The language gets cleaner, but flatter and the edges that made your work alive get softened into something more digestible, more strategic, more aligned with what you’ve been told “works.”
And while that might get attention, it rarely gets the kind of resonance that actually builds a body of work, a reputation, and a business that feels like it belongs to you.
So let’s interrupt that pattern at the root.
What if the issue isn’t your messaging… but the lens you’ve been taught to look through when you create it?
You’re taught to refine your message until it’s tight, targeted, and optimized for response, to understand your audience so well that you can anticipate their desires and speak directly into them, and to shape your words in a way that increases the likelihood of conversion.
And again...there's intelligence in this. It's not all bad.
Understanding human behavior matters.
Knowing how people make decisions matters.
Clarity matters.
But when stats become the dominant orientation, something essential starts to slip through the cracks.
Art doesn’t begin with, “What will land?”
Art begins with, “What is true, even if it doesn’t?”
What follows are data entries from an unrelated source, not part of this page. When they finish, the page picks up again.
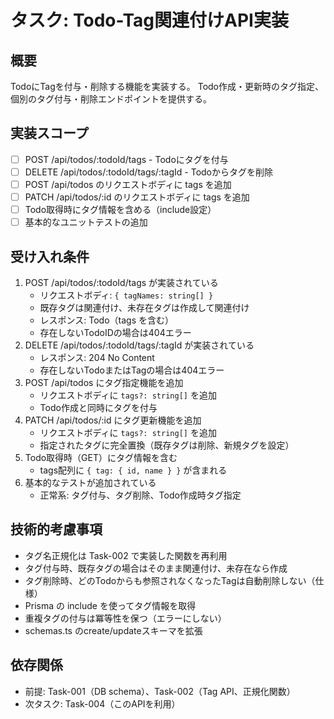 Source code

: # タスク: Todo-Tag関連付けAPI実装

## 概要

TodoにTagを付与・削除する機能を実装する。
Todo作成・更新時のタグ指定、個別のタグ付与・削除エンドポイントを提供する。

## 実装スコープ

- [ ] POST /api/todos/:todoId/tags - Todoにタグを付与
- [ ] DELETE /api/todos/:todoId/tags/:tagId - Todoからタグを削除
- [ ] POST /api/todos のリクエストボディに tags を追加
- [ ] PATCH /api/todos/:id のリクエストボディに tags を追加
- [ ] Todo取得時にタグ情報を含める（include設定）
- [ ] 基本的なユニットテストの追加

## 受け入れ条件

1. POST /api/todos/:todoId/tags が実装されている
   - リクエストボディ: `{ tagNames: string[] }`
   - 既存タグは関連付け、未存在タグは作成して関連付け
   - レスポンス: Todo（tags を含む）
   - 存在しないTodoIDの場合は404エラー
2. DELETE /api/todos/:todoId/tags/:tagId が実装されている
   - レスポンス: 204 No Content
   - 存在しないTodoまたはTagの場合は404エラー
3. POST /api/todos にタグ指定機能を追加
   - リクエストボディに `tags?: string[]` を追加
   - Todo作成と同時にタグを付与
4. PATCH /api/todos/:id にタグ更新機能を追加
   - リクエストボディに `tags?: string[]` を追加
   - 指定されたタグに完全置換（既存タグは削除、新規タグを設定）
5. Todo取得時（GET）にタグ情報を含む
   - tags配列に `{ tag: { id, name } }` が含まれる
6. 基本的なテストが追加されている
   - 正常系: タグ付与、タグ削除、Todo作成時タグ指定

## 技術的考慮事項

- タグ名正規化は Task-002 で実装した関数を再利用
- タグ付与時、既存タグの場合はそのまま関連付け、未存在なら作成
- タグ削除時、どのTodoからも参照されなくなったTagは自動削除しない（仕様）
- Prisma の include を使ってタグ情報を取得
- 重複タグの付与は冪等性を保つ（エラーにしない）
- schemas.ts のcreate/updateスキーマを拡張

## 依存関係

- 前提: Task-001（DB schema）、Task-002（Tag API、正規化関数）
- 次タスク: Task-004（このAPIを利用）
Art is willing to be misunderstood in the name of being real.
Art is willing to hold tension, contradiction, and complexity without rushing to resolve it into something neat and palatable.
Art trusts that the right people will feel it, even if everyone doesn’t.
When you start treating your marketing like art, you stop trying to manufacture response and start allowing transmission.
Instead of sitting down to figure out what to say in order to make something sell, you begin by listening for what is actually there to be said, what is pressing at the edges of your awareness, what truth feels like it’s asking to come through you even if it hasn’t been perfectly formed yet.
Key takeaways from this shift?
You'll move out of performance and into presence.
Out of positioning and into perspective.
Out of trying to sound “right” and into sounding unmistakably like yourself.
In essence, just like the creation of art, your marketing should feel like a journey of getting to know yourself even more.
And that type of authenticity will draw the right people closer and create friction with the wrong ones. Do not worry when this happens. It's not a loss of strategy, but instead, it's strategy at a higher resolution.
We don't want to bring people into your world who are responding to a version of you that was shaped to be received rather than revealed.
There's a high cost to that and it's clients who don't quite see your brilliance, conversations feel slightly off, and business might work, but it won't feel like flow.
But this way of creating asks something of you that most strategies conveniently avoid, which is your willingness to be seen without the usual layers of protection.
Because when you create from truth instead of from strategy alone, the safety buffer is lost.
You can’t dilute your voice to make it universally agreeable and you can’t pretend neutrality when you actually have a perspective.
Marketing is not the thing you do after your work is finished.
It is part of the work itself.
It is the moment where your lived experience becomes language, where your perspective takes shape in a way that others can enter, and where the intangible essence of what you do becomes something that can be felt, understood, and chosen.
So if you’re feeling stuck, or like your words aren’t quite landing in the way you know they could, try this instead of reaching for another strategy:
Pause long enough to actually hear yourself.
Ask yourself what you’re actually trying to say, what feels slightly dangerous to name out loud, and what would be left if you stopped trying to make it palatable and started making it honest.
Start there.
Give it structure so it can move.
But don’t strip it of the very thing that made it worth saying in the first place.
Because the work that builds trust, depth, and real momentum doesn’t feel like marketing when you’re inside of it.
It feels like clarity, truth and something clicking into place that was always there, just waiting to be named.
And yes, when you do it this way, it sells.
Create something real enough that the right people can recognize themselves inside of it so they can trust you to take them somewhere they already know they’re meant to go.
Stop thinking of it as marketing.
Start treating it like the art form it’s always been.